On 25th March 2020, Shehan Fernando, an employee of a computer hardware store
returned home earlier than usual, as he thought he got a bad case of the flu. Shehan
had a runny nose and a dry cough which he hadn’t taken much notice of. The fever he
had, was not responding to the standard soluble aspirin or to the age-old concoction
brewed from dried coriander seeds. Having found it increasingly difficult to breath, his
wife promptly heated a pot of water so that he could inhale the steam to clear any nasal
congestion. As his condition rapidly deteriorated, an ambulance was summoned but
Shehan never realized that he would not live to see his family or his home ever again.

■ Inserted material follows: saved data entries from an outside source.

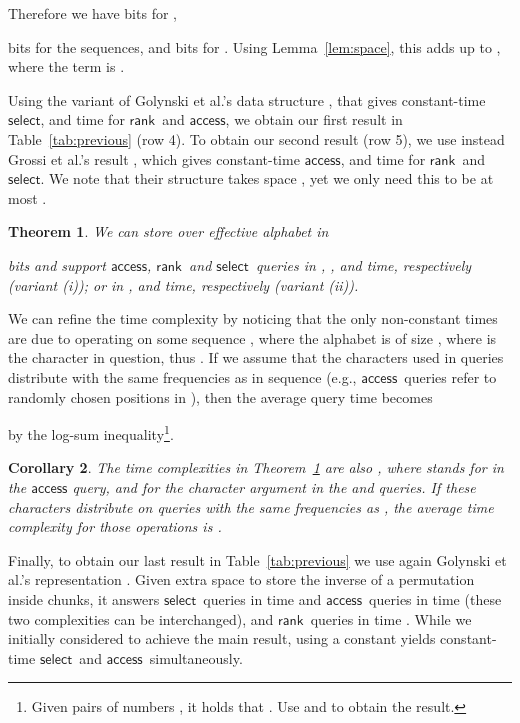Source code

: \documentclass[11pt]{article}
\newtheorem{theorem}{Theorem}
\newtheorem{corollary}[theorem]{Corollary}
\newcommand{\access}
    {\ensuremath{\mathsf{access}}}
\newcommand{\rank}
    {\ensuremath{\mathsf{rank}}}
\newcommand{\select}
    {\ensuremath{\mathsf{select}}}
\begin{document}
\begin{table}[t]
{\begin{tabular}
Therefore we have  bits for , 

bits for the  sequences, and  bits for . Using
Lemma~\ref{lem:space}, this adds up to
, 
where the  term is .

Using the variant of Golynski et al.'s data structure \cite[Thm.~4.2]{GMR06}, 
that gives constant-time \select, and  time for \rank\ and
\access, we obtain our first result in Table~\ref{tab:previous} (row 4). 
To obtain our second result (row 5), we use instead Grossi et al.'s result 
\cite[Cor.~2]{GOR10}, which gives constant-time \access, and 
time for \rank\ and \select. We note that their structure takes space 
, 
yet we only need this to be at most 
.

\begin{theorem} \label{thm:partitioning}
We can store  over effective alphabet  in
 
bits and support \access, \rank\ and \select\ queries in
, , and  time,
respectively (variant (i)); or in
,  and
 time, respectively (variant (ii)).
\end{theorem}

We can refine
the time complexity by noticing that the only non-constant times are due to
operating on some sequence , where the alphabet is of size
, where  is the character
in question, thus . If we
assume that the characters  used in queries distribute with the same
frequencies as in sequence  (e.g., \access\ queries refer to randomly chosen
positions in ), then the average query time becomes 

by the log-sum inequality\footnote{Given  pairs of numbers 
, it holds that .
Use  and  to obtain the result.}.

\begin{corollary} \label{cor:partitioning-avg}
The  time complexities in
Theorem~\ref{thm:partitioning} are also
, where  stands for  in the 
{\access} query, and for the character argument in the 
 and  queries. If these characters  distribute on queries
with the same frequencies as , the average time complexity for those
operations is .
\end{corollary}

Finally, to obtain our last result in Table~\ref{tab:previous} we use again
Golynski et al.'s representation \cite[Thm.~4.2]{GMR06}. Given 
 extra space to store the inverse of a
permutation inside chunks, it answers \select\ queries in time  
and \access\ queries in time  (these two complexities can be
interchanged), and \rank\ queries in time
. While we initially considered
 to achieve the main result, using a constant
 yields constant-time \select\ and \access\ simultaneously.


\end{tabular}}
\end{table}
\end{document}
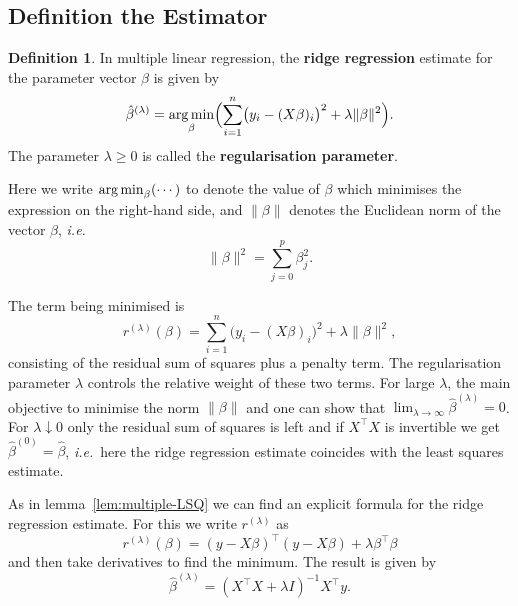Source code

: \documentclass[
  a4paper,
]{article}
\theoremstyle{definition}
\newtheorem{definition}{Definition}[section]
\theoremstyle{definition}
\theoremstyle{definition}
\theoremstyle{definition}
\theoremstyle{remark}
\begin{document}
\subsection{Definition the Estimator}\label{definition-the-estimator}

\begin{definition}
In multiple linear regression, the \textbf{ridge regression} estimate for
the parameter vector \(\beta\) is given by
\begin{equation}
  \hat\beta^{(\lambda)}
  = \mathop{\mathrm{arg\,min}}\limits_\beta \Bigl(
      \sum_{i=1}^n \bigl( y_i - (X \beta)_i \bigr)^2
      + \lambda \|\beta\|^2
    \Bigr).
\end{equation}
The parameter \(\lambda \geq 0\) is called the \textbf{regularisation parameter}.
\end{definition}

Here we write \(\mathop{\mathrm{arg\,min}}\limits\nolimits_\beta (\cdots)\) to denote the value of \(\beta\)
which minimises the expression on the right-hand side, and \(\|\beta\|\)
denotes the Euclidean norm of the vector \(\beta\), \emph{i.e.}
\begin{equation*}
  \|\beta\|^2
  = \sum_{j=0}^p \beta_j^2.
\end{equation*}

The term being minimised is
\begin{equation*}
  r^{(\lambda)}(\beta)
  = \sum_{i=1}^n \bigl( y_i - (X \beta)_i \bigr)^2
      + \lambda \|\beta\|^2,
\end{equation*}
consisting of the residual sum of squares plus a penalty term. The
regularisation parameter \(\lambda\) controls the relative weight of these two
terms. For large \(\lambda\), the main objective to minimise the norm
\(\|\beta\|\) and one can show that \(\lim_{\lambda \to\infty}
\hat\beta^{(\lambda)} = 0\). For \(\lambda \downarrow 0\) only the residual sum
of squares is left and if \(X^\top X\) is invertible we get \(\hat\beta^{(0)} =
\hat\beta\), \emph{i.e.}~here the ridge regression estimate coincides with the least
squares estimate.

As in lemma~\ref{lem:multiple-LSQ} we can find an explicit formula
for the ridge regression estimate. For this we write \(r^{(\lambda)}\)
as
\begin{equation*}
  r^{(\lambda)}(\beta)
  = (y - X\beta)^\top (y - X\beta)
      + \lambda \beta^\top \beta
\end{equation*}
and then take derivatives to find the minimum. The result is
given by
\begin{equation}
  \hat\beta^{(\lambda)}
  = (X^\top X + \lambda I)^{-1} X^\top y.    \label{eq:1523}
\end{equation}
\end{document}

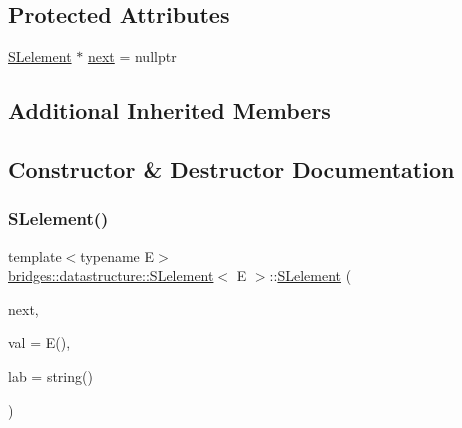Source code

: \subsection*{Protected Attributes}
\begin{DoxyCompactItemize}
\item 
\mbox{\hyperlink{classbridges_1_1datastructure_1_1_s_lelement}{S\+Lelement}} $\ast$ \mbox{\hyperlink{classbridges_1_1datastructure_1_1_s_lelement_afc016a593a4a5aba82021ee34edadbfc}{next}} = nullptr
\end{DoxyCompactItemize}
\subsection*{Additional Inherited Members}


\subsection{Constructor \& Destructor Documentation}
\mbox{\label{classbridges_1_1datastructure_1_1_s_lelement_ac69e99f5b2b729a217160ee0517751aa}} 
\subsubsection{\texorpdfstring{SLelement()}{SLelement()}\hspace{0.1cm}{\footnotesize\ttfamily [1/2]}}
{\footnotesize\ttfamily template$<$typename E$>$ \\
\mbox{\hyperlink{classbridges_1_1datastructure_1_1_s_lelement}{bridges\+::datastructure\+::\+S\+Lelement}}$<$ E $>$\+::\mbox{\hyperlink{classbridges_1_1datastructure_1_1_s_lelement}{S\+Lelement}} (\begin{DoxyParamCaption}\item[{\mbox{\hyperlink{classbridges_1_1datastructure_1_1_s_lelement}{S\+Lelement}}$<$ E $>$ $\ast$}]{next,  }\item[{const E \&}]{val = {\ttfamily E()},  }\item[{const string \&}]{lab = {\ttfamily string()} }\end{DoxyParamCaption})\hspace{0.3cm}{\ttfamily [inline]}}

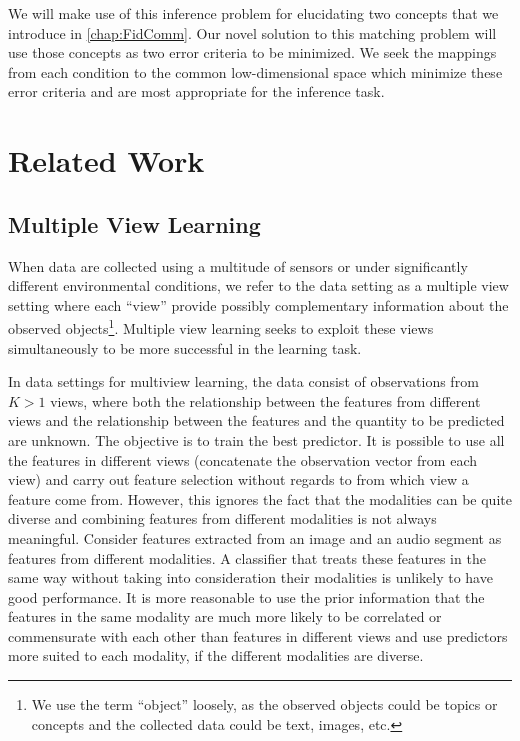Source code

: \documentclass[12pt,oneside,final]{thesis}\usepackage[]{graphicx}\usepackage[]{color}
\begin{document}
We will make use of this inference problem for elucidating two concepts that we introduce  in \autoref{chap:FidComm}. Our novel solution to this matching problem will use those concepts as two error criteria to be minimized. We seek the mappings from each condition to the common low-dimensional space which  minimize these error criteria and are  most appropriate for the inference task.




\chapter{Related Work}
\label{chap:RelatedWork}



\section{Multiple View Learning}
\label{sec:MultiViewLearn}
When data are collected using a multitude of sensors or under significantly different environmental conditions, we refer to  the data setting as a multiple view setting where each ``view'' provide possibly complementary  information about the observed objects\footnote{We use the term ``object''  loosely, as the observed objects could be topics or concepts and the  collected data could be text, images, etc.}. Multiple view learning seeks to exploit these views simultaneously to be more successful in the learning task.

In data settings for multiview learning, the data consist of observations from $K>1$ views, where both the relationship between the features from different views and the relationship between the features and the quantity to be predicted are unknown. The objective is to train the best predictor. It is possible to use all the features in different views (\ie concatenate the observation vector from each view)  and carry out feature selection without regards to from which view a feature come from. However, this ignores the fact that the modalities can be quite diverse and combining features from different modalities is not always meaningful. Consider features extracted from an image  and an audio segment as features from different modalities. A classifier that treats these features in the same way without taking into consideration their modalities is  unlikely to have good performance.
It is more reasonable to use the prior information that the features in the same modality are much more likely to be correlated or commensurate with each other than features in different views and use predictors more suited to each modality, if the different modalities are diverse.
\end{document}
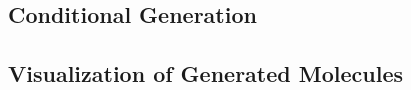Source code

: \subsection{Conditional Generation}
\label{appsubsec:conditional_generation}




\clearpage
\subsection{Visualization of Generated Molecules}
\label{appsubsec:visualization_of_generated_molecules}







\clearpage





\clearpage

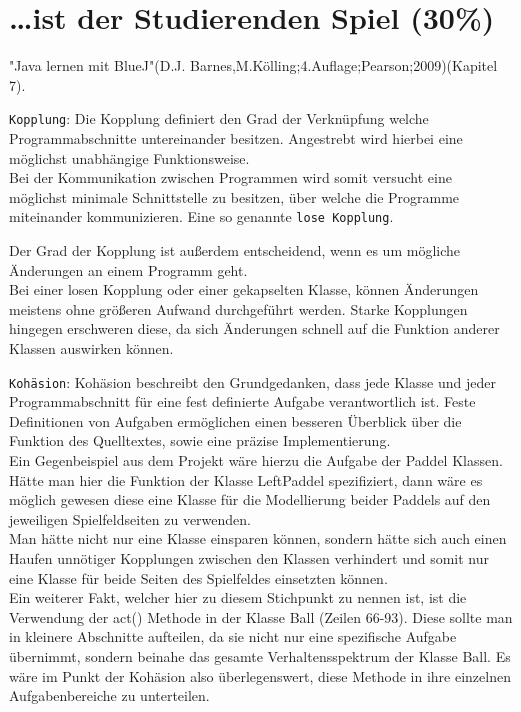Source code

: \documentclass{pi1}
\begin{document}
\section{\ldots ist der Studierenden Spiel (30\%)}
"Java lernen mit BlueJ"(D.J. Barnes,M.Kölling;4.Auflage;Pearson;2009)(Kapitel 7).

\texttt{Kopplung}:
Die Kopplung definiert den Grad der Verknüpfung welche Programmabschnitte untereinander besitzen. Angestrebt wird hierbei eine möglichst unabhängige Funktionsweise.\\
Bei der Kommunikation zwischen Programmen wird somit versucht eine möglichst minimale Schnittstelle zu besitzen, über welche die Programme miteinander kommunizieren.
Eine so genannte \texttt{lose Kopplung}.\newline

Der Grad der Kopplung ist außerdem entscheidend, wenn es um mögliche Änderungen an einem Programm geht.\\
Bei einer losen Kopplung oder einer gekapselten Klasse, können Änderungen meistens ohne größeren Aufwand durchgeführt werden.
Starke Kopplungen hingegen erschweren diese, da sich Änderungen schnell auf die Funktion anderer Klassen auswirken können.\newline

\texttt{Kohäsion}:
Kohäsion beschreibt  den Grundgedanken, dass jede Klasse und jeder Programmabschnitt für eine fest definierte Aufgabe verantwortlich ist. Feste Definitionen von Aufgaben ermöglichen einen besseren Überblick über die Funktion des Quelltextes, sowie eine präzise Implementierung.\\
Ein Gegenbeispiel aus dem Projekt wäre hierzu die Aufgabe der Paddel Klassen.
Hätte man hier die Funktion der Klasse LeftPaddel spezifiziert, dann wäre es möglich gewesen diese eine Klasse für die Modellierung beider Paddels auf den jeweiligen Spielfeldseiten zu verwenden.\\
Man hätte nicht nur eine Klasse einsparen können, sondern hätte sich auch einen Haufen unnötiger Kopplungen zwischen den Klassen verhindert und somit nur eine Klasse für beide Seiten des Spielfeldes einsetzten können.\\
Ein weiterer Fakt, welcher hier zu diesem Stichpunkt zu nennen ist, ist die Verwendung der act() Methode in der Klasse Ball (Zeilen 66-93). Diese sollte man in kleinere Abschnitte aufteilen, da sie nicht nur eine spezifische Aufgabe übernimmt, sondern beinahe das gesamte Verhaltensspektrum der Klasse Ball. Es wäre im Punkt der Kohäsion also überlegenswert, diese Methode in ihre einzelnen Aufgabenbereiche zu unterteilen.
\end{document}
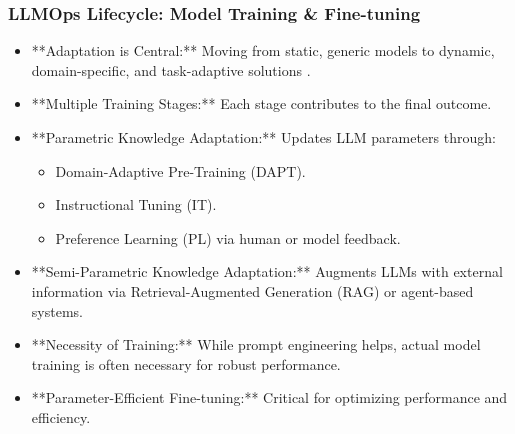 \documentclass{beamer}       %
\begin{document}
\begin{frame}
    \frametitle{LLMOps Lifecycle: Model Training \& Fine-tuning}
    \tiny
    \begin{itemize}
        \item **Adaptation is Central:** Moving from static, generic models to dynamic, domain-specific, and task-adaptive solutions .
        \item **Multiple Training Stages:** Each stage contributes to the final outcome.
        \item **Parametric Knowledge Adaptation:** Updates LLM parameters through:
        \begin{itemize}
        \tiny
            \item Domain-Adaptive Pre-Training (DAPT).
            \item Instructional Tuning (IT).
            \item Preference Learning (PL) via human or model feedback.
        \end{itemize}
        \item **Semi-Parametric Knowledge Adaptation:** Augments LLMs with external information via Retrieval-Augmented Generation (RAG) or agent-based systems.
        \item **Necessity of Training:** While prompt engineering helps, actual model training is often necessary for robust performance.
        \item **Parameter-Efficient Fine-tuning:** Critical for optimizing performance and efficiency.
    \end{itemize}
\end{frame}
\end{document}
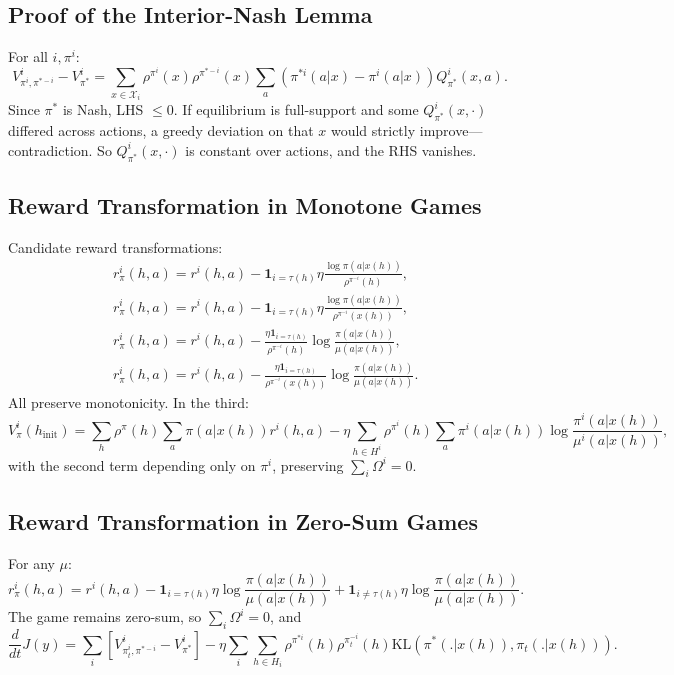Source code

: \subsection{Proof of the Interior-Nash Lemma}
For all $i,\pi^i$:
$$V^i_{\pi^i, \pi^{*-i}} - V^i_{\pi^*} = \sum_{x\in\mathcal{X}_i}\rho^{\pi^i}(x)\rho^{\pi^{*-i}}(x)\sum_a(\pi^{*i}(a|x)-\pi^i(a|x))Q^i_{\pi^*}(x,a).$$
Since $\pi^*$ is Nash, LHS $\leq 0$. If equilibrium is full-support and some $Q^i_{\pi^*}(x,\cdot)$ differed across actions, a greedy deviation on that $x$ would strictly improve—contradiction. So $Q^i_{\pi^*}(x,\cdot)$ is constant over actions, and the RHS vanishes.

\subsection{Reward Transformation in Monotone Games}
Candidate reward transformations:
\begin{align*}
&r^i_\pi(h,a) = r^i(h,a) - \mathbf{1}_{i=\tau(h)}\eta\frac{\log\pi(a|x(h))}{\rho^{\pi^{-i}}(h)},\\
&r^i_\pi(h,a) = r^i(h,a) - \mathbf{1}_{i=\tau(h)}\eta\frac{\log\pi(a|x(h))}{\rho^{\pi^{-i}}(x(h))},\\
&r^i_\pi(h,a) = r^i(h,a) - \frac{\eta\mathbf{1}_{i=\tau(h)}}{\rho^{\pi^{-i}}(h)}\log\frac{\pi(a|x(h))}{\mu(a|x(h))},\\
&r^i_\pi(h,a) = r^i(h,a) - \frac{\eta\mathbf{1}_{i=\tau(h)}}{\rho^{\pi^{-i}}(x(h))}\log\frac{\pi(a|x(h))}{\mu(a|x(h))}.
\end{align*}
All preserve monotonicity. In the third:
$$V^i_\pi(h_{\textrm{init}}) = \sum_h \rho^\pi(h)\sum_a \pi(a|x(h))r^i(h,a) - \eta\sum_{h\in H^i}\rho^{\pi^i}(h)\sum_a \pi^i(a|x(h))\log\frac{\pi^i(a|x(h))}{\mu^i(a|x(h))},$$
with the second term depending only on $\pi^i$, preserving $\sum_i \Omega^i=0$.

\subsection{Reward Transformation in Zero-Sum Games}
For any $\mu$:
$$r^i_\pi(h,a) = r^i(h,a) - \mathbf{1}_{i=\tau(h)}\eta\log\frac{\pi(a|x(h))}{\mu(a|x(h))} + \mathbf{1}_{i\neq\tau(h)}\eta\log\frac{\pi(a|x(h))}{\mu(a|x(h))}.$$
The game remains zero-sum, so $\sum_i\Omega^i=0$, and
$$\frac{d}{dt}J(y) = \sum_{i}[V^i_{\pi^i_t,\pi^{*-i}} - V^i_{\pi^*}] - \eta\sum_i\sum_{h\in H_i}\rho^{\pi^{*i}}(h)\rho^{\pi_t^{-i}}(h)\textrm{KL}(\pi^*(.|x(h)),\pi_t(.|x(h))).$$

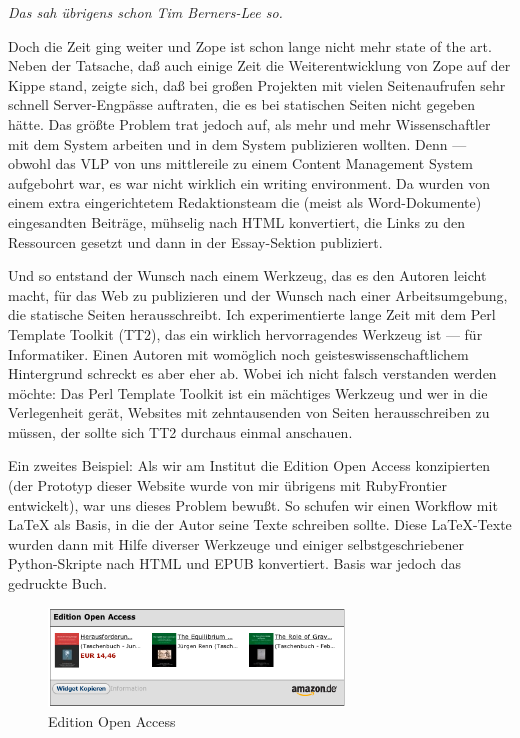 \documentclass[11pt]{report}
\begin{document}
\emph{Das sah übrigens schon Tim Berners-Lee so.}

Doch die Zeit ging weiter und Zope ist schon lange nicht mehr state of
the art. Neben der Tatsache, daß auch einige Zeit die
Weiterentwicklung von Zope auf der Kippe stand, zeigte sich, daß bei
großen Projekten mit vielen Seitenaufrufen sehr schnell
Server-Engpässe auftraten, die es bei statischen Seiten nicht gegeben
hätte. Das größte Problem trat jedoch auf, als mehr und mehr
Wissenschaftler mit dem System arbeiten und in dem System publizieren
wollten. Denn — obwohl das VLP von uns mittlereile zu einem Content
Management System aufgebohrt war, es war nicht wirklich ein writing
environment. Da wurden von einem extra eingerichtetem Redaktionsteam
die (meist als Word-Dokumente) eingesandten Beiträge, mühselig nach
HTML konvertiert, die Links zu den Ressourcen gesetzt und dann in der
Essay-Sektion publiziert.


Und so entstand der Wunsch nach einem Werkzeug, das es den Autoren
leicht macht, für das Web zu publizieren und der Wunsch nach einer
Arbeitsumgebung, die statische Seiten herausschreibt. Ich
experimentierte lange Zeit mit dem Perl Template Toolkit (TT2), das
ein wirklich hervorragendes Werkzeug ist — für Informatiker. Einen
Autoren mit womöglich noch geisteswissenschaftlichem Hintergrund
schreckt es aber eher ab. Wobei ich nicht falsch verstanden werden
möchte: Das Perl Template Toolkit ist ein mächtiges Werkzeug und wer
in die Verlegenheit gerät, Websites mit zehntausenden von Seiten
herausschreiben zu müssen, der sollte sich TT2 durchaus einmal
anschauen.


Ein zweites Beispiel: Als wir am Institut die Edition Open Access
konzipierten (der Prototyp dieser Website wurde von mir übrigens mit
RubyFrontier entwickelt), war uns dieses Problem bewußt. So schufen
wir einen Workflow mit \LaTeX{} als Basis, in die der Autor seine Texte
schreiben sollte. Diese \LaTeX{}-Texte wurden dann mit Hilfe diverser
Werkzeuge und einiger selbstgeschriebener Python-Skripte nach HTML und
EPUB konvertiert. Basis war jedoch das gedruckte Buch.

\begin{figure}[h!]
\centering
\includegraphics[width=0.7\textwidth]{./images/eoa.png}
\caption{\label{eoa}Edition Open Access}
\end{figure}
\end{document}

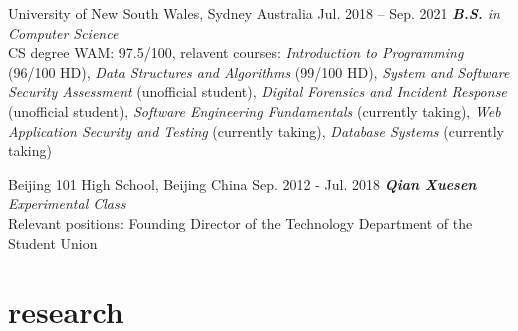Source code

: \documentclass[hidelinks__VERSION__]{adamyi-cv}
\begin{document}
\begin{entrylist}


\entry
{University of New South Wales, Sydney Australia}
{Jul. 2018 -- Sep. 2021}
{\emph{\textbf{B.S.} in Computer Science}\\
CS degree WAM: 97.5/100, relavent courses: \emph{Introduction to Programming} (96/100 HD), \emph{Data Structures and Algorithms} (99/100 HD), \emph{System and Software Security Assessment} (unofficial student), \emph{Digital Forensics and Incident Response} (unofficial student), \emph{Software Engineering Fundamentals} (currently taking), \emph{Web Application Security and Testing} (currently taking), \emph{Database Systems} (currently taking)
}

\entry
{Beijing 101 High School, Beijing China}
{Sep. 2012 - Jul. 2018}
{\emph{\textbf{Qian Xuesen} Experimental Class}\\
Relevant positions: Founding Director of the Technology Department of the Student Union
}

\end{entrylist}


\section{research}
\end{document}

Instead, he had become a statistic of yet another Covid-19 death.

Covid-19 was a global pandemic which was at its peak from 2020 to 2023. Having first
emerged from a livestock market in Wuhan, China in December 2019, the virus rapidly
mutated to a form that caused severe respiratory and circulatory illnesses amongst
humans. The virus was so contagious that it spread rapidly across continents. Droplets
emitted from a human when sneezing, consuming food or even when engaged in
conversation, remained air-borne for hours. Anyone who came in contact with these
droplets became infected or carried the virus and unknowingly, passed it on to all those
he or she met.

This uncontrollable spread of the virus lead to a global scale lockdown which had
disastrous economic and social consequences, with travel restrictions and strictly
enforced curfews to prevent mobility and congregation of people. Many industries came
to a grinding halt and development turned anti-clockwise. Hotels, once bustling with
tourists, were converted to quarantine centres for those who were compelled to travel.
Health care structures were overwhelmed in trying to carry out mass scale Covid-19
testing, contact tracing and caring for those infected. High-risk areas were locked down,
permitting only essential goods and services to be made available to those communities.
An air of anxiety enveloped the globe. Some lost their livelihoods while others lost their
loved ones and their own lives. Human wants were rapidly down-graded to basic needs
and traditional family values gradually resurfaced with the easing of the human rat-race.